At growing neck beard. And wearing vertical striped socks. And that's about it. And that's OK. He's come a long way since Orton Hears a Boo (11th in overall points) but he's not sneezing out 5-TD quarters or impreggering multiple supermodels. Be happy with the throat hair and good luck with the ingrowns.
DerekStepan: I hate when unofficial stats cause a team to go from being up four points on Sunday to down two points Monday morning.
It's like turning off the lights with Beyoncé and waking up with Lady GaGa. (Although I'll have you know, GaGa's Adam's apple wasn't as pronounced as I thought it would be in concert.) As a member of the Stat Community let me say I'm sorry for your loss. We do this because we live long and dateless in our mothers' basements.
mjbtompkins: I'm 2-4, 9th of 10 teams, but scored the 2nd most points. It this the low point?
It's a low point but not the low point. That would be performing the dance routine to Billy Squirer's Rock Me Tonite at a high school talent show.
TIMinBALTIMORE: I started McNabb over Schaub, and ya know what? I'd do it again! Rehab's for quitters.

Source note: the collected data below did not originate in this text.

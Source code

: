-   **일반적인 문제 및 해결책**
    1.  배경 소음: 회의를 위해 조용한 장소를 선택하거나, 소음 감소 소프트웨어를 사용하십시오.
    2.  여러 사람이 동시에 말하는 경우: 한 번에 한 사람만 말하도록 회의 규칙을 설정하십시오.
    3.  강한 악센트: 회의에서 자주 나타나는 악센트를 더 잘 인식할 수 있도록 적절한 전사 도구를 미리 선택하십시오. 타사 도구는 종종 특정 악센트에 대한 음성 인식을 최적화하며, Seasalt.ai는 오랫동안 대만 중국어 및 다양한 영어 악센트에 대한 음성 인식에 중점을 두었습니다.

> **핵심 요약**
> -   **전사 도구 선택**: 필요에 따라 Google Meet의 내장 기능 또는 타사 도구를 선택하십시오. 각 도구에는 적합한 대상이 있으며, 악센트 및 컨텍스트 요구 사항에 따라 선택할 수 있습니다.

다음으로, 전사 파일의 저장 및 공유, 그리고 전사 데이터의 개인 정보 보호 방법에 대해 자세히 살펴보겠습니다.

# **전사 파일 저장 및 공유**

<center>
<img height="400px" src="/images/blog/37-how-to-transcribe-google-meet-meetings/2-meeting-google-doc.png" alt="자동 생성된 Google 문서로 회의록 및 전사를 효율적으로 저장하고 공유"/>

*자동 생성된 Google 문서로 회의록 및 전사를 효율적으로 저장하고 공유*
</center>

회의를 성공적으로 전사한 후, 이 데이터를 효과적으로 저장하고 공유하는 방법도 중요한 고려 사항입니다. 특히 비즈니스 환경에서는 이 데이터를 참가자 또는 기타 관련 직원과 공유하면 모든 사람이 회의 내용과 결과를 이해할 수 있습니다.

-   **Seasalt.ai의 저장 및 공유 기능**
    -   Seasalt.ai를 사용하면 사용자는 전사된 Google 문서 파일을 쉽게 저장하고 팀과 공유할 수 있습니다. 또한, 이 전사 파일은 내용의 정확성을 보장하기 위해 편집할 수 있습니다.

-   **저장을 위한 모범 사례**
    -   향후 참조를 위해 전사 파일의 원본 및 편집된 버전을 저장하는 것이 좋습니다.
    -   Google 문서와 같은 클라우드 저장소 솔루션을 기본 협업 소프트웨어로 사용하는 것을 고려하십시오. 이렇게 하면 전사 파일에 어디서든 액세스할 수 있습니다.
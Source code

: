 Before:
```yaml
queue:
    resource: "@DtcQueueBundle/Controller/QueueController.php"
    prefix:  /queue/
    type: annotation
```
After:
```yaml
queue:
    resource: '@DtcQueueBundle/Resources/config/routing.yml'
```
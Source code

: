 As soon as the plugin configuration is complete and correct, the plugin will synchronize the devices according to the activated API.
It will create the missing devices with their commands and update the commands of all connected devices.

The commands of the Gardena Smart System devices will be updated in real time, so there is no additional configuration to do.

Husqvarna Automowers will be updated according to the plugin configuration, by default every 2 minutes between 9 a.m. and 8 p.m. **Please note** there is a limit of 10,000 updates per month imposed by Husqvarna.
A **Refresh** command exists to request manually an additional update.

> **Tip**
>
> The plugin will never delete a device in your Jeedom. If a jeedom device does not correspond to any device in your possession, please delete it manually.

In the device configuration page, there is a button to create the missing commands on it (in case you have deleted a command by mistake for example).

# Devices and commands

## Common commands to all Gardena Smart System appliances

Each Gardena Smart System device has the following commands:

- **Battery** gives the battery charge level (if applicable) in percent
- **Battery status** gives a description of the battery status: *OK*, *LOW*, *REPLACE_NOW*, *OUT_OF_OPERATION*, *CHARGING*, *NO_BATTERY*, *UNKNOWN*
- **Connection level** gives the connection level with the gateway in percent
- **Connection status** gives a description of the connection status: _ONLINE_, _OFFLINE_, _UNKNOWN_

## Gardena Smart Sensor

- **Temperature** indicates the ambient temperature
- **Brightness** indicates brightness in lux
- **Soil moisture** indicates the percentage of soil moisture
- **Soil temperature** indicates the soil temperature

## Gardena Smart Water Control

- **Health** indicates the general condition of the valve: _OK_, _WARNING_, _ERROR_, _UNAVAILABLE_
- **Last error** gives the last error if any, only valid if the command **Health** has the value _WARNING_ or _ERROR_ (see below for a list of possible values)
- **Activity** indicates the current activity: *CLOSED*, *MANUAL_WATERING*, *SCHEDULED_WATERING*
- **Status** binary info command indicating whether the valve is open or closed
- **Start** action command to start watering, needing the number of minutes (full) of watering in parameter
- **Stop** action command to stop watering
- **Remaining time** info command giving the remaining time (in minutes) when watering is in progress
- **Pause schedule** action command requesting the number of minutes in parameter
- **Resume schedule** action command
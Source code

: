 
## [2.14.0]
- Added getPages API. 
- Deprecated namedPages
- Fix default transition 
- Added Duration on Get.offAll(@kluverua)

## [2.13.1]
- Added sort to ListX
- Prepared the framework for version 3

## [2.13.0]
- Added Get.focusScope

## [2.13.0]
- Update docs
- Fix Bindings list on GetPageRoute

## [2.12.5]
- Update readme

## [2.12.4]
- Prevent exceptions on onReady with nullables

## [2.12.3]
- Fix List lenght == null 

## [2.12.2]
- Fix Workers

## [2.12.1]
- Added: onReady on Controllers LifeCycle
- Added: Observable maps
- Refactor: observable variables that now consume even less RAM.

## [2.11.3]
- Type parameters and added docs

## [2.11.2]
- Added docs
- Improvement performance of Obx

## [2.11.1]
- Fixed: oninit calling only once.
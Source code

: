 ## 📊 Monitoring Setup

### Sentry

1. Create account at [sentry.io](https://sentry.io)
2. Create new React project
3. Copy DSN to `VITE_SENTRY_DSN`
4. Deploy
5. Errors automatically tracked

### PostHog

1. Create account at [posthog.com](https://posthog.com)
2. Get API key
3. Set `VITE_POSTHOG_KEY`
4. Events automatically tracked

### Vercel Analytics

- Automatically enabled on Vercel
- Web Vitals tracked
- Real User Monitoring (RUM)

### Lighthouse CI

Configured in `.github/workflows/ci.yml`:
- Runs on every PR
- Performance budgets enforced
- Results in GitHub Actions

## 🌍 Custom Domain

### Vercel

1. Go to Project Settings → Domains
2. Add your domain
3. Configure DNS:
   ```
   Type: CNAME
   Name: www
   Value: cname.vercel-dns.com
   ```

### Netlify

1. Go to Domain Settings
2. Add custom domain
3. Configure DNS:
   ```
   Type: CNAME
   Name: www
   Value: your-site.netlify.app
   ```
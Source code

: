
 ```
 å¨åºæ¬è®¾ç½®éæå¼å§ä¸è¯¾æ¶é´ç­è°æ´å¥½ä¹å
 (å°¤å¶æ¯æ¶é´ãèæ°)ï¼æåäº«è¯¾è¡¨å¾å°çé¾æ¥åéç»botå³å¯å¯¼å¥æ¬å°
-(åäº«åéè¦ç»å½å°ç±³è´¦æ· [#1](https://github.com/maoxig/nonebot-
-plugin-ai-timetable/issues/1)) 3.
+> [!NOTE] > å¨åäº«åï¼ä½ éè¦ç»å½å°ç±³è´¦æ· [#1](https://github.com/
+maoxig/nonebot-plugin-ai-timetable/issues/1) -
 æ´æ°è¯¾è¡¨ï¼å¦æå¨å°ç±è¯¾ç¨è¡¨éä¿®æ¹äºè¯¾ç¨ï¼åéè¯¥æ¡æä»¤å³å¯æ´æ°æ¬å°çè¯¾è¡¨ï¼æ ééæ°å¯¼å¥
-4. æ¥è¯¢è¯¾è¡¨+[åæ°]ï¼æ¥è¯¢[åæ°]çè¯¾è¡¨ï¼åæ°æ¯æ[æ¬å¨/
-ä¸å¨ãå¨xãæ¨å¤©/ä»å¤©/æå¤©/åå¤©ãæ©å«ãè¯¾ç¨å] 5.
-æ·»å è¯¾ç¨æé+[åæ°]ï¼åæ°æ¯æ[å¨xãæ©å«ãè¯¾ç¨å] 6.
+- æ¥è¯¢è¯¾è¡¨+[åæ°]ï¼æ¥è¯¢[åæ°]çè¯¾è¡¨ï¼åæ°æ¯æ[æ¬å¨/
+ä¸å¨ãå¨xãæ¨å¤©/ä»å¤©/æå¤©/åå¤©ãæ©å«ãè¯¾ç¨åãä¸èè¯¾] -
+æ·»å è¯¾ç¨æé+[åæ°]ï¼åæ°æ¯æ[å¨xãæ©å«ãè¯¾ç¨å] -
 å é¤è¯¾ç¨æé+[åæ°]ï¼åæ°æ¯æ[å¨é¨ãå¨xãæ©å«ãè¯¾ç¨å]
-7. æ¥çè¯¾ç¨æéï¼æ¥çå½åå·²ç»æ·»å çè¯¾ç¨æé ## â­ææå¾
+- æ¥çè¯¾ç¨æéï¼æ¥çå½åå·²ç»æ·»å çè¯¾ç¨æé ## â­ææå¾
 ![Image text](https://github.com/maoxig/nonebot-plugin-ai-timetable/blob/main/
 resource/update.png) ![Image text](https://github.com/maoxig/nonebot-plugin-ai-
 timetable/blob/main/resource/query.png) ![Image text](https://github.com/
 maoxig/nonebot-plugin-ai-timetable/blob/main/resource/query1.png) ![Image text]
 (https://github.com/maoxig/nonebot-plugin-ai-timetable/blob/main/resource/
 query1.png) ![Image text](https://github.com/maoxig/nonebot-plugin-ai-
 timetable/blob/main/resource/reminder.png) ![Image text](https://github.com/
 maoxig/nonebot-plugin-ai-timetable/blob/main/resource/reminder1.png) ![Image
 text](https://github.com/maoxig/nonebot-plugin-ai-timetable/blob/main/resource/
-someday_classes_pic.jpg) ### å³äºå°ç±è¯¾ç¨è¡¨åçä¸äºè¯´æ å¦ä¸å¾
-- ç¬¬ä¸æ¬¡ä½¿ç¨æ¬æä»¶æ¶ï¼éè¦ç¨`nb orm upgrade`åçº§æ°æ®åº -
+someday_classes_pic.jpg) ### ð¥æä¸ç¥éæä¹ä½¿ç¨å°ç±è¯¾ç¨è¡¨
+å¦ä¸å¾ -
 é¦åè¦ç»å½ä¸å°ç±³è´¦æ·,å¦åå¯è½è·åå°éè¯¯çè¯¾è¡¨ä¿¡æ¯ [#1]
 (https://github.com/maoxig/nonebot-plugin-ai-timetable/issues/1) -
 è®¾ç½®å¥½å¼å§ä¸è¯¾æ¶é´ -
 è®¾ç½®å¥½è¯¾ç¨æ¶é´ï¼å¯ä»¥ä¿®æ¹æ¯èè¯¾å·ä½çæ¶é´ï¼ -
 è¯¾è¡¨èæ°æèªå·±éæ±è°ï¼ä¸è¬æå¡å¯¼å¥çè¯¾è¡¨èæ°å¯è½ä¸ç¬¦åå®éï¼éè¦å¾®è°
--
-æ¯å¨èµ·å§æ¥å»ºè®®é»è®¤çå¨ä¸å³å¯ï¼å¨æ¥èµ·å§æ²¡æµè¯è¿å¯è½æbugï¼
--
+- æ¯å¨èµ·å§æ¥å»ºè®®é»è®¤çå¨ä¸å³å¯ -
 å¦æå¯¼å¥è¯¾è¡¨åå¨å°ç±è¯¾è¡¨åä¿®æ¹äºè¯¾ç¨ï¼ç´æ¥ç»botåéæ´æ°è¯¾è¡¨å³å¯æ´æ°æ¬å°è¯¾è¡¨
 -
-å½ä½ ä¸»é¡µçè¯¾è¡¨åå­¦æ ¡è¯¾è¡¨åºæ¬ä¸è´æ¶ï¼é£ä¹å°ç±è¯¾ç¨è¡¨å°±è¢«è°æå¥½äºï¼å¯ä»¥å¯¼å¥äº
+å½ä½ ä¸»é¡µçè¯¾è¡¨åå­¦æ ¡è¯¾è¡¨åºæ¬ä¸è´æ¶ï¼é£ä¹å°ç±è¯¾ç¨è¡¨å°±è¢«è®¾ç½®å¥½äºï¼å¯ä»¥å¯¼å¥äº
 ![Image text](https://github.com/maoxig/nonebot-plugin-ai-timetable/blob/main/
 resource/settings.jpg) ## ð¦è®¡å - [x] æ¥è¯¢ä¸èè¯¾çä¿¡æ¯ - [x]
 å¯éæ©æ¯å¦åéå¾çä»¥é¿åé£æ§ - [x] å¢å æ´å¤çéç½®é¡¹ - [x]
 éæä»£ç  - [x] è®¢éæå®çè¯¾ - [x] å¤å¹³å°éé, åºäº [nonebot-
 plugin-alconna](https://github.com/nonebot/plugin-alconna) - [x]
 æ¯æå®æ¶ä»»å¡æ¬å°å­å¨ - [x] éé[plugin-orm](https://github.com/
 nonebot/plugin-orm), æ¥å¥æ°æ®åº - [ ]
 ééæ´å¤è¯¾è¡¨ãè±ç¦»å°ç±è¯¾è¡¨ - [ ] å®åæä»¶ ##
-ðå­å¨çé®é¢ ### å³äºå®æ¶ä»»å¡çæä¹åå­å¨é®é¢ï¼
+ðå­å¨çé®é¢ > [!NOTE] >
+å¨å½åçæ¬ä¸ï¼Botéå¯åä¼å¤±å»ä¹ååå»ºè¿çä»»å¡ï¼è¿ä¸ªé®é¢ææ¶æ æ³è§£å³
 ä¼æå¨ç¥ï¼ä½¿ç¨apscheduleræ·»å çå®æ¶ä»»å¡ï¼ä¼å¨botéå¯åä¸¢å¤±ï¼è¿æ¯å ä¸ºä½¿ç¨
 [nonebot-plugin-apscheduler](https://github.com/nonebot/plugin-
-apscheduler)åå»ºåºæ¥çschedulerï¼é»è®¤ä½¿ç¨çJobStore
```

You're for quitters. (Slam!) This is an intervention. We're here because we care about you. And you need to get well. Let Schaub center you. #1 overall through 6 games. You should start him every week.
Loganw2324: Finally Mendenhall starts over "Slow Willie Parker." He's Tecmo Bo Jackson the rest of the year. I'm beyond happy.
I share your happiness and speak your 8-bit language. Look out, though. His 2nd-half schedule looks like Lil's Mac's 3rd circuit - Piston Honda2, Soda Popinski, DonFlamenco2, Bald Bull 2, Mr. Sandman. (Yep, I just combo'd Tecmo into Punchout.)
hackstar18: I handcuffed LT and Sproles and all I got was the 32nd-best rushing attack in the league.